Kareem Abdul-Jabar Wrote A Critique Of HBO’s Girls

  • Jordan Rabinowitz

Kareem Abdul-Jabbar, world famous for his five blog posts for the Huffington Post is back with a sixth! He also happens to be the all-time NBA points leader, but WHO CARES? He’s got a few insightful things to say about the HBO series Girls and he’s about to throw up a sky hook…of CULTURAL WISDOM.

Abdul-Jabbar recognizes that Girls has a lot of earnest heart at its core, but for him, it doesn’t exactly resonate:

Girls wants to tell us something important about twentysomething females of the 21st Century. And, as the elders of our society, we should always be listening to those new voices crying out.

Girls‘ heart and mind is in the right place. It wants to be more than the sum of its familiar parts. And sometimes it is. Maybe this season its voice will be louder and clearer and have more to say. It’s worth listening for.

But he took particular issue with the way they infused African-American presence into the show after being criticized for white-washing its first season:

Last season the show was criticized for being too white. Watching a full season could leave a viewer snow blind. This season that white ghetto was breached by a black character who is introduced as some jungle fever lover, with just enough screen time to have sex and mutter a couple of lines about wanting more of a relationship. A black dildo would have sufficed and cost less.

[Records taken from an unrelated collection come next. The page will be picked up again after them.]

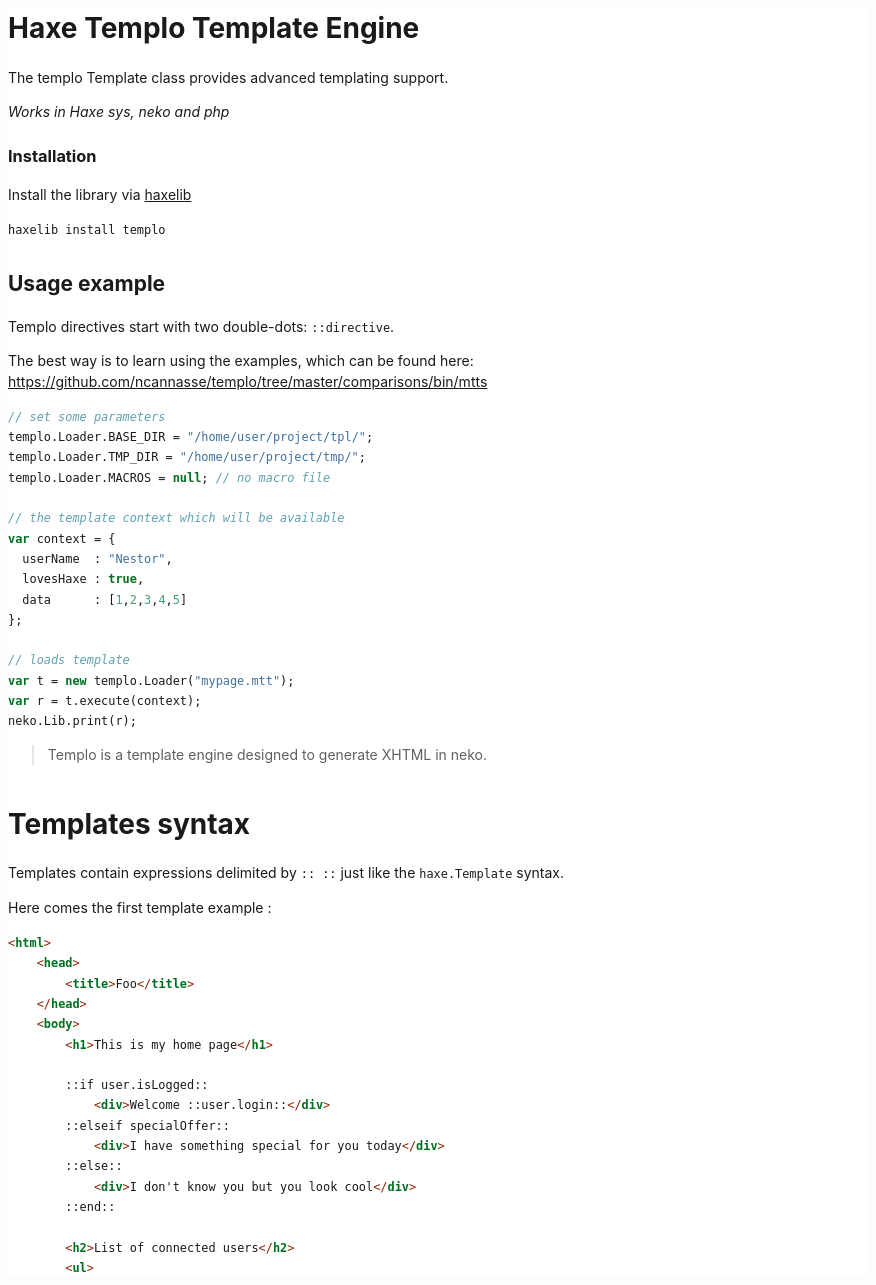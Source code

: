 # Haxe Templo Template Engine

The templo Template class provides advanced templating support.

_Works in Haxe sys, neko and php_

### Installation

Install the library via [haxelib](http://lib.haxe.org/p/templo)
``` 
haxelib install templo 
```

## Usage example 

Templo directives start with two double-dots: `::directive`.

The best way is to learn using the examples, which can be found here: 
https://github.com/ncannasse/templo/tree/master/comparisons/bin/mtts


```haxe
// set some parameters
templo.Loader.BASE_DIR = "/home/user/project/tpl/";
templo.Loader.TMP_DIR = "/home/user/project/tmp/";
templo.Loader.MACROS = null; // no macro file

// the template context which will be available 
var context = { 
  userName  : "Nestor",
  lovesHaxe : true,
  data      : [1,2,3,4,5]
};

// loads template 
var t = new templo.Loader("mypage.mtt");
var r = t.execute(context);
neko.Lib.print(r);
```

> Templo is a template engine designed to generate XHTML in neko.

# Templates syntax

Templates contain expressions delimited by `:: ::` just like the `haxe.Template` syntax.

Here comes the first template example :
```html
<html>
    <head>
        <title>Foo</title>
    </head>
    <body>
        <h1>This is my home page</h1>

        ::if user.isLogged::
            <div>Welcome ::user.login::</div>
        ::elseif specialOffer::
            <div>I have something special for you today</div>
        ::else::
            <div>I don't know you but you look cool</div>
        ::end::

        <h2>List of connected users</h2>
        <ul>
```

I don’t believe that people of color, sexual preference, or gender need to be shaken indiscriminately into every series like some sort of exotic seasoning. If the story calls for a black character, great. A story about a black neighborhood doesn’t necessarily need white characters just to balance the racial profile. But this really seemed like an effort was made to add some color — and it came across as forced.

Now we know, Donald Glover is about as useful as a dildo. Thanks, Kareem!